The most significant activity of the season was a small excavation on the site of one of the shell middens close to Tarradale House. This was unexpectedly discovered during coring in a small area of the presumed site of Tarradale Castle. The coring had been undertaken to assess the archaeological potential of a small area of land which is not currently ploughed. No trace of the medieval castle was found in the area tested (apart from one piece of medieval pottery) but a test pit revealed a clear layer of shells below an older plough soil. The test pit was extended into a trench, and this showed that the shell midden covered at least 10m² and probably considerably more. This small excavation, in October 2015, showed that the shell midden lay directly on a former raised beach largely made up of cobbles, pebbles and gravel which probably represented materials sorted by marine action from the fluvio-glacial sands and gravels that underlie the whole area of raised estuarine beaches.
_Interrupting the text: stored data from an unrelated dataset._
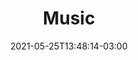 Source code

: ---
# Essential settings
title: "Music"
type: "page"
date: 2021-05-25T13:48:14-03:00
translationKey: "Music"

# Scheduling
draft: false

# Style
color: "#1ED760"

# Organization
layout: ""
--- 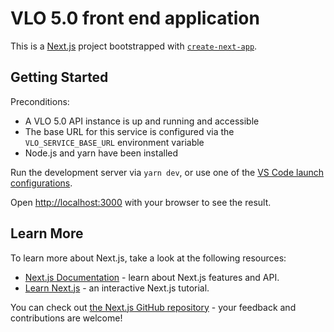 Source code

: # VLO 5.0 front end application

This is a [Next.js](https://nextjs.org/) project bootstrapped with [`create-next-app`](https://github.com/vercel/next.js/tree/canary/packages/create-next-app).

## Getting Started

Preconditions:
- A VLO 5.0 API instance is up and running and accessible
- The base URL for this service is configured via the `VLO_SERVICE_BASE_URL` environment variable
- Node.js and yarn have been installed

Run the development server via `yarn dev`, or use one of the [VS Code launch configurations](./.vscode/launch.json).

Open [http://localhost:3000](http://localhost:3000) with your browser to see the result.

## Learn More

To learn more about Next.js, take a look at the following resources:

- [Next.js Documentation](https://nextjs.org/docs) - learn about Next.js features and API.
- [Learn Next.js](https://nextjs.org/learn) - an interactive Next.js tutorial.

You can check out [the Next.js GitHub repository](https://github.com/vercel/next.js/) - your feedback and contributions are welcome!
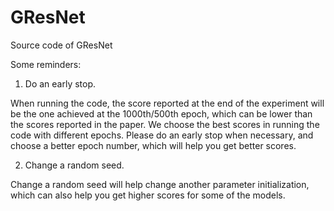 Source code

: # GResNet
Source code of GResNet

Some reminders:

1. Do an early stop. 

When running the code, the score reported at the end of the experiment will be the one achieved at the 1000th/500th epoch, which can be lower than the scores reported in the paper. We choose the best scores in running the code with different epochs. Please do an early stop when necessary, and choose a better epoch number, which will help you get better scores.

2. Change a random seed.

Change a random seed will help change another parameter initialization, which can also help you get higher scores for some of the models.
In addition to a wide range of molluscs similar to that found in the shell midden investigated four years ago, the current shell midden also yielded a number of pieces of animal bone including two dog teeth as well as an antler tine and small deposits of charcoal and what may be carbonised

seeds. The upper levels of the midden had been disturbed by the creation of rig and furrow, of indeterminate date, and the upper horizon of the midden reflected the wavelike pattern of rigs. Where the furrows had been created, the surviving shell midden was thinner and there was evidence of the furrows having initially been hand dug, with spits of midden material mixed with soil thrown up on top of the surviving rigs. The rig and furrow is just apparent on the

current ground surface and has probably survived as this area is too small for ploughing with modern machinery and has been left fallow.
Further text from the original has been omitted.